Trend 2: Lifestage nutrition – ageing and women’s health

A slowdown in birthrates, coupled with a growing ageing population, has created an opportunity for companies to target consumers with functional foods that are tailored to this specific life stage, said Laine.

Euromonitor’s Voice of the Consumer Health and Nutrition Survey highlighted memory issues, heart disease, and mobility problems as the top concerns for consumers with regard to their long-term health.

Laine highlighted women’s health as another key focus area for lifestage nutrition strategies, as taboos around menstruation, menopause, and reproductive health are being broken around the world.

“There is an opportunity for companies to promote and communicate on a global scale around the solutions they can offer women,” she said.

“While supplements target specific needs at various life stages, functional foods can help consumers to incorporate beneficial ingredients into their daily diets.”

Trend 3: Personalised nutrition and digital wellness

“Personalised nutrition is a great help in providing dietary recommendations and interventions when helping consumers with their individual needs. There are companies [which] draw on genetic information and biomarkers as well as lifestyle factors and preferences,” said Laine.

She said that tech – in the form of smartwatches, apps, and devices – is adding an interesting dimension to this space, with 47% of consumers either extremely or very comfortable with using online or app-based services for personalised nutrition recommendations.

Advancements in the areas of microbiome analysis, epigenetics, and biohacking have the potential to revolutionise personalised nutrition and approaches to diet and health, said Laine.

She cited the personalised nutrition brand Zoe as evidence of how, going forwards, gut health will play a pivotal role in consumers’ personal nutrition journeys, and praised Zoe’s approach to data collection and sharing.

“In digital personalisation, brands must gain consumer trust when asking to collect their data.
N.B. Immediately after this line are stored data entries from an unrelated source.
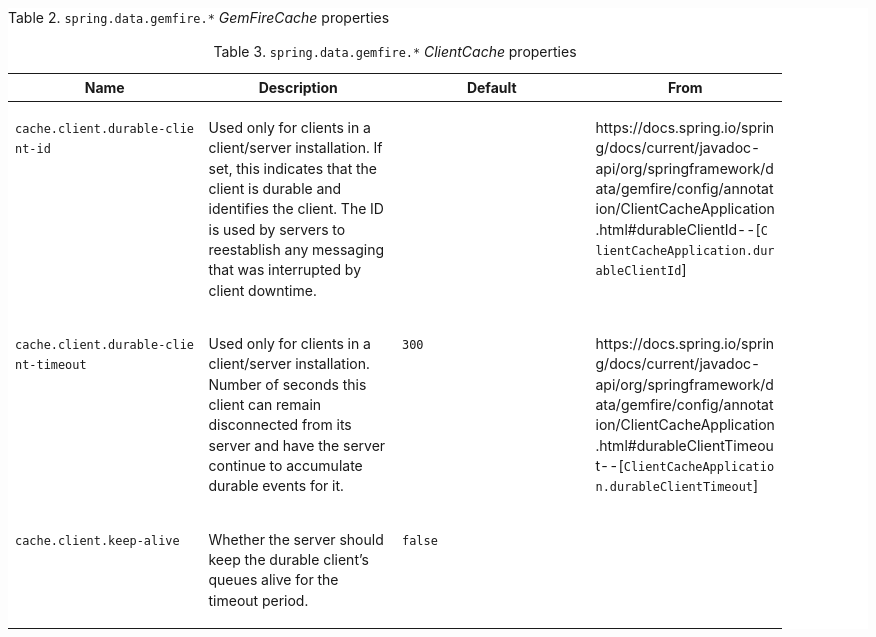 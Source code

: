 </tr>
</tbody>
</table>

Table 2. `spring.data.gemfire.*` *GemFireCache* properties

<table class="tableblock frame-all grid-all" style="width: 90%;">
<caption>Table 3. <code>spring.data.gemfire.*</code>
<em>ClientCache</em> properties</caption>
<colgroup>
<col style="width: 25%" />
<col style="width: 25%" />
<col style="width: 25%" />
<col style="width: 25%" />
</colgroup>
<thead>
<tr class="header">
<th class="tableblock halign-left valign-top">Name</th>
<th class="tableblock halign-left valign-top">Description</th>
<th class="tableblock halign-left valign-top">Default</th>
<th class="tableblock halign-left valign-top">From</th>
</tr>
</thead>
<tbody>
<tr class="odd">
<td
class="tableblock halign-left valign-top"><p><code>cache.client.durable-client-id</code></p></td>
<td class="tableblock halign-left valign-top"><p>Used only for clients
in a client/server installation. If set, this indicates that the client
is durable and identifies the client. The ID is used by servers to
reestablish any messaging that was interrupted by client
downtime.</p></td>
<td class="tableblock halign-left valign-top"></td>
<td
class="tableblock halign-left valign-top"><p>https://docs.spring.io/spring/docs/current/javadoc-api/org/springframework/data/gemfire/config/annotation/ClientCacheApplication.html#durableClientId--[<code>ClientCacheApplication.durableClientId</code>]</p></td>
</tr>
<tr class="even">
<td
class="tableblock halign-left valign-top"><p><code>cache.client.durable-client-timeout</code></p></td>
<td class="tableblock halign-left valign-top"><p>Used only for clients
in a client/server installation. Number of seconds this client can
remain disconnected from its server and have the server continue to
accumulate durable events for it.</p></td>
<td
class="tableblock halign-left valign-top"><p><code>300</code></p></td>
<td
class="tableblock halign-left valign-top"><p>https://docs.spring.io/spring/docs/current/javadoc-api/org/springframework/data/gemfire/config/annotation/ClientCacheApplication.html#durableClientTimeout--[<code>ClientCacheApplication.durableClientTimeout</code>]</p></td>
</tr>
<tr class="odd">
<td
class="tableblock halign-left valign-top"><p><code>cache.client.keep-alive</code></p></td>
<td class="tableblock halign-left valign-top"><p>Whether the server
should keep the durable client’s queues alive for the timeout
period.</p></td>
<td
class="tableblock halign-left valign-top"><p><code>false</code></p></td>
<td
Zoe has been able to explain to its users that by collecting data from multiple samples, it can give accurate advice – this helps consumers to understand why it is important to share their data,” Laine explained.

In summary, she said: “It is important for companies to gather data, to understand where consumer preferences are and how they are ready to collaborate, and then use the results to focus their innovation and drive their strategies.”